Was Jesus von denen verlangt, die ihm folgen wollen
25 Als Jesus wieder unterwegs war, zog eine große Menge Menschen hinter ihm her. Er wandte sich nach ihnen um und sagte:
26 »Wer sich mir anschließen will, muss bereit sein, mit Vater und Mutter zu brechen, ebenso mit Frau und Mann und Kindern, mit Brüdern und Schwestern; er muss bereit sein, sogar das eigene Leben aufzugeben. Sonst kann er nicht mein Jünger sein. 27 Wer nicht sein Kreuz trägt und mir auf meinem Weg folgt, kann nicht mein Jünger sein. 28 Wenn jemand von euch ein Haus bauen will, setzt er sich doch auch zuerst hin und überschlägt die Kosten. Er muss ja sehen, ob sein Geld dafür reicht. 29 Sonst hat er vielleicht das Fundament gelegt und kann nicht mehr weiterbauen. Alle, die das sehen, werden ihn dann auslachen und werden sagen: 30 Dieser Mensch wollte ein Haus bauen, aber er kann es nicht vollenden. 31 Oder wenn ein König gegen einen anderen König Krieg führen will, wird er sich auch zuerst überlegen, ob er mit zehntausend Mann stark genug ist, sich den zwanzigtausend des anderen entgegenzustellen. 32 Wenn nicht, tut er besser daran, dem Gegner Unterhändler entgegenzuschicken, solange er noch weit weg ist, und die Friedensbedingungen zu erkunden.«
33 Jesus schloss: »Niemand von euch kann mein Jünger sein, der sich nicht lossagt von allem, was er hat.«
Liebe Gemeinde,
„Vater werden ist nicht schwer, Vater sein dagegen sehr“, so lautet ein allseits bekannter Spruch. Im Sinne des heutigen Predigttextes ließe sich in Anlehnung daran formulieren: „Christ werden ist nicht schwer, Christ sein dagegen sehr.“
Die meisten von uns sind erst einmal ganz unfreiwillig Christ geworden. Da hat uns jemand – meist unsere Eltern – als Baby oder Kleinkind in die Kirche getragen, und als wir wieder heraus kamen, waren wir getauft und somit Christen. Große Veränderung hat das in unserem Leben damals nicht hervorgerufen.

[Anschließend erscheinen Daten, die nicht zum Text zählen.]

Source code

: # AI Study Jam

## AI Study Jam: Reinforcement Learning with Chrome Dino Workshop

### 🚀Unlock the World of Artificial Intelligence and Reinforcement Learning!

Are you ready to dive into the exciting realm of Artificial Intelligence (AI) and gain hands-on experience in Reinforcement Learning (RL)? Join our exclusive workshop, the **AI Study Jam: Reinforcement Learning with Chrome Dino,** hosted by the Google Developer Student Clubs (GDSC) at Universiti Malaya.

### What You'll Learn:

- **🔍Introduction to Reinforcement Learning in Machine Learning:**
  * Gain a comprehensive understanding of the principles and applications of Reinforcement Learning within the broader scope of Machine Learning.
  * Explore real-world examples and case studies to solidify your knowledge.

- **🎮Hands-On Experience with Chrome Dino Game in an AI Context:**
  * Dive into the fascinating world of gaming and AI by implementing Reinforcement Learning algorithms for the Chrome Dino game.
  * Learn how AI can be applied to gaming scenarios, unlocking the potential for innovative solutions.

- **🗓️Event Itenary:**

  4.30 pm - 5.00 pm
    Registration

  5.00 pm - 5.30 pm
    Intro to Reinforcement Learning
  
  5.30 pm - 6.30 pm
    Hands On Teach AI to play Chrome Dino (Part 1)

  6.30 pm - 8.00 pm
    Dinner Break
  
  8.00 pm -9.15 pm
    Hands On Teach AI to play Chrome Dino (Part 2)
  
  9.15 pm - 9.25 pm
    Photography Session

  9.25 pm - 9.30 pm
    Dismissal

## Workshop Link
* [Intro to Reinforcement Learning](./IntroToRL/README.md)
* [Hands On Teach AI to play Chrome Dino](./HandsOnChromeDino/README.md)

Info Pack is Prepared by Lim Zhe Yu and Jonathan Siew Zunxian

Dann kam der Konfirmationsunterricht. Da muss man sich schon ein wenig anstrengen. Schließlich soll einiges gelernt und verstanden werden, wie das geht mit dem Christsein. Am Ende steht der Konfirmationsgottesdienst: Als Jugendliche sagen wir „Ja“ zu Gott und „Ja“ zu unserer Taufe. Damit sind wir mündige Mitglieder unserer Kirchengemeinde, erwachsene Christen.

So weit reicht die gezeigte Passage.